2, SPERRY, Arianne J.
2 and SCHUMACHER, John C.
3, (1)Department of Geology, Smith College, Northampton, MA 01063, (2)Department of Geology, Amherst College, Amherst, MA 01002, (3)Univ Bristol, Wills Memorial Bldg, Bristol, BS8 1RJ, United Kingdom, jbrady@science.smith.edu
The island of Syros is made of a suite of glaucophane-bearing calcareous schists, mafic schists, and marbles. Lawsonite pseudomorphs stand in relief on the weathered surfaces of a number of blueschist outcrops on the island. They occur as white, seemingly euhedral, rectangular or diamond-shaped aggregates, 0.2 to 3.0 cm across. The pseudomorphs, some of which contain remnant lawsonite, consist mainly of a fine-grained mixture of zoisite and phengite with other minerals such as chlorite and/or albite. The blueschist matrix assemblage for the pseudomorphs is typically glaucophane + epidote + phengite ± garnet ± omphacite ± rutile ± titanite in rocks with the bulk composition of basalt. Pseudomorphs also occur commonly in graphitic, calcareous schists. Because many of the pseudomorphs contain phengite, whereas stoichiometric lawsonite contains no potassium or magnesium, these pseudomorphs require mass transfer on at least a cm scale. The abundance of lawsonite pseudomorphs on Syros and in other blueschist terranes suggests that the pseudomorphing process can occur as a part of normal blueschist evolution without any special circumstances such as potassium addition by an infiltrating fluid.

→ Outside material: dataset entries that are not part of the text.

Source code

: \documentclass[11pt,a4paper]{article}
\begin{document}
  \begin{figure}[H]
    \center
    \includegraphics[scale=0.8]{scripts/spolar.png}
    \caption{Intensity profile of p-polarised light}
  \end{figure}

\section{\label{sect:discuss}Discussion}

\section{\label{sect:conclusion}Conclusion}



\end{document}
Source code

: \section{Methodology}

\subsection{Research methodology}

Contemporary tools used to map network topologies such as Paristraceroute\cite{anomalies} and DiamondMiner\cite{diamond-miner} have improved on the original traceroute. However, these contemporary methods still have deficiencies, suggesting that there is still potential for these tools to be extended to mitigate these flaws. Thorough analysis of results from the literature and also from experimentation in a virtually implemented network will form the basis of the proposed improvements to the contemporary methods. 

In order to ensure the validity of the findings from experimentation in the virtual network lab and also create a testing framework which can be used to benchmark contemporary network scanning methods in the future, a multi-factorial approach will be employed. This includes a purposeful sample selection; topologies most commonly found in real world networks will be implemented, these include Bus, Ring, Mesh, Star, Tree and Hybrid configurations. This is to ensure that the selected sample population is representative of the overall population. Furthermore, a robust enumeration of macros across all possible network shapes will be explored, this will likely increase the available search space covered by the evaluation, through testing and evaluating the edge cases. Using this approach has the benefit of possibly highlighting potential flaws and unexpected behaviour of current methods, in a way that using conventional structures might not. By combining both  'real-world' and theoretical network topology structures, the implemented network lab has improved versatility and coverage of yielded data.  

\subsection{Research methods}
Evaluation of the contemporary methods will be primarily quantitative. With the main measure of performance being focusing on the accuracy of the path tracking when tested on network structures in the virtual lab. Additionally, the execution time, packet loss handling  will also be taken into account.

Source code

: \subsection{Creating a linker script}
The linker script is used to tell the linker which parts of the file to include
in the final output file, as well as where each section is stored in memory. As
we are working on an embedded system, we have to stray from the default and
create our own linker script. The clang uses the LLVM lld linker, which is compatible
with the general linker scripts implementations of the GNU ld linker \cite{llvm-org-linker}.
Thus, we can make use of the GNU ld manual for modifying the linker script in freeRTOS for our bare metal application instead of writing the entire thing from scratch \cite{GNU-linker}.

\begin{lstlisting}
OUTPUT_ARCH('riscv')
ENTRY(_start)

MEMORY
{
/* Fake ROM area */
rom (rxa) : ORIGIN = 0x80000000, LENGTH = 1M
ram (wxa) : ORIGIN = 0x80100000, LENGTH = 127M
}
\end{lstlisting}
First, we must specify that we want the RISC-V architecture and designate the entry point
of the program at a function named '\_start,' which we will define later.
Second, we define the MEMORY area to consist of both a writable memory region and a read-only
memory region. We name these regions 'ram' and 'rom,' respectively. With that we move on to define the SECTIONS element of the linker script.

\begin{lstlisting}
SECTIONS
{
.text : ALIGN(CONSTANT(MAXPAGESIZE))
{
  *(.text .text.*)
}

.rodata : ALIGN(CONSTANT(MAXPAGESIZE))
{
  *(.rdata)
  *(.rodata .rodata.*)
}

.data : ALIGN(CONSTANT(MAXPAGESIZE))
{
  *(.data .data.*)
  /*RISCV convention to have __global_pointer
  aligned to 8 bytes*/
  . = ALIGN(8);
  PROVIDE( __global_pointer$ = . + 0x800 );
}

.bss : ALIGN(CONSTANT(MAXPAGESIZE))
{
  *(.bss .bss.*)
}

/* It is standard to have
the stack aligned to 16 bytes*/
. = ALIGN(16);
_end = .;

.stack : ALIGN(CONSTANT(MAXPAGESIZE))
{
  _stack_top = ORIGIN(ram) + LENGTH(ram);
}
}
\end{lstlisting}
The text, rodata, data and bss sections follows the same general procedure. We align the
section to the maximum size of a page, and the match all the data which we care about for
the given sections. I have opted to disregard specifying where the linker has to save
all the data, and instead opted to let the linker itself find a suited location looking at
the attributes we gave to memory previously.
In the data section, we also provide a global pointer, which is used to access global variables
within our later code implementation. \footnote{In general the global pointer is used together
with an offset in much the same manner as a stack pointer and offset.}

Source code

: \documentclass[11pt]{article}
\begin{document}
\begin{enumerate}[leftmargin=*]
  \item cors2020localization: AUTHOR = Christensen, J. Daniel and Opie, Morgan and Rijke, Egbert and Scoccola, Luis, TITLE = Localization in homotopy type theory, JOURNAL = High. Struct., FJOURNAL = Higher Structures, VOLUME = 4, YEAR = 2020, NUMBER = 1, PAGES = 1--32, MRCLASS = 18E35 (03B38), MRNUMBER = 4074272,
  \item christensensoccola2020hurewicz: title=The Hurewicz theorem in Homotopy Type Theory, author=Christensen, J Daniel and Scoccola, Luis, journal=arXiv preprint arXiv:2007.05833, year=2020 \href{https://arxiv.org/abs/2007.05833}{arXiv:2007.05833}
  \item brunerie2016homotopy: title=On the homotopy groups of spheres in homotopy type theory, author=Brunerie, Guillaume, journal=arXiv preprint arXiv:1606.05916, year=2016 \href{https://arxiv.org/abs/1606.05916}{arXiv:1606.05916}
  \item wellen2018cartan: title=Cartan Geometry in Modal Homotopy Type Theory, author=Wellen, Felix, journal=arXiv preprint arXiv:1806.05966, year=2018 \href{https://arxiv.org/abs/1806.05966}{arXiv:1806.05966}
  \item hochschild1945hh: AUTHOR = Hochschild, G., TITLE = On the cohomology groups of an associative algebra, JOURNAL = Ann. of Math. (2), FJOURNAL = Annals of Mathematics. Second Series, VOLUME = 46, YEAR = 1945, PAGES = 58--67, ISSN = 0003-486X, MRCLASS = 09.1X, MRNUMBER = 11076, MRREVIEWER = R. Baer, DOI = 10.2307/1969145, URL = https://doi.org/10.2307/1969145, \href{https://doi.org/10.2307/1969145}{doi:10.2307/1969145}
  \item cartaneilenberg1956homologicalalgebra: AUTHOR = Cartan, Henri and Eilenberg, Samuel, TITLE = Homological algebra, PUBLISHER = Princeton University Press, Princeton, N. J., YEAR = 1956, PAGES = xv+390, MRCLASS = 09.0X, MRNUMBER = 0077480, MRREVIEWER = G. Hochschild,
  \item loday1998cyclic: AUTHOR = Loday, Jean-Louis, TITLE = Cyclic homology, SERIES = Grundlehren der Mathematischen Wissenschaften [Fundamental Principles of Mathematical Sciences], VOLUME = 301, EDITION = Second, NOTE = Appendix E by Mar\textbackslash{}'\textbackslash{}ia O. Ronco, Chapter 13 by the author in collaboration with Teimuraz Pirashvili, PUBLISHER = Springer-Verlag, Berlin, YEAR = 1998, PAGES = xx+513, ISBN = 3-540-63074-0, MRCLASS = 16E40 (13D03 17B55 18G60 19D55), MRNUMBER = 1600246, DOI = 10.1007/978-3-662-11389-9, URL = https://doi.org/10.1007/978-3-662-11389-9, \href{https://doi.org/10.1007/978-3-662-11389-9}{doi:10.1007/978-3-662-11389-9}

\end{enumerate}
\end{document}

We believe that the source of the potassium is matrix phengite and that the pseudomorphs are the result of a reaction such as: lawsonite + celadonite=zoisite + muscovite + chlorite + quartz + water or lawsonite + celadonite=zoisite + muscovite + tremolite + quartz + water in which matrix phengite is consumed to produce more muscovite-rich phengite in the pseudomorph. A possible alternative reaction, lawsonite + glaucophane=zoisite + paragonite + chlorite + quartz + water,
would require an ionic reaction mechanism (Carmichael, 1969) to consume phengite in the matrix and to grow it in the pseudomorph. All of these are prograde, dehydration reactions (with a positive slope on a P-T diagram) that could occur as the rock is heated from about 450 to 500°C at 1.5 GPa. The presence of prograde reaction products as lawsonite pseudomorphs is believed to be the result of the relative immobility of Al in these rocks.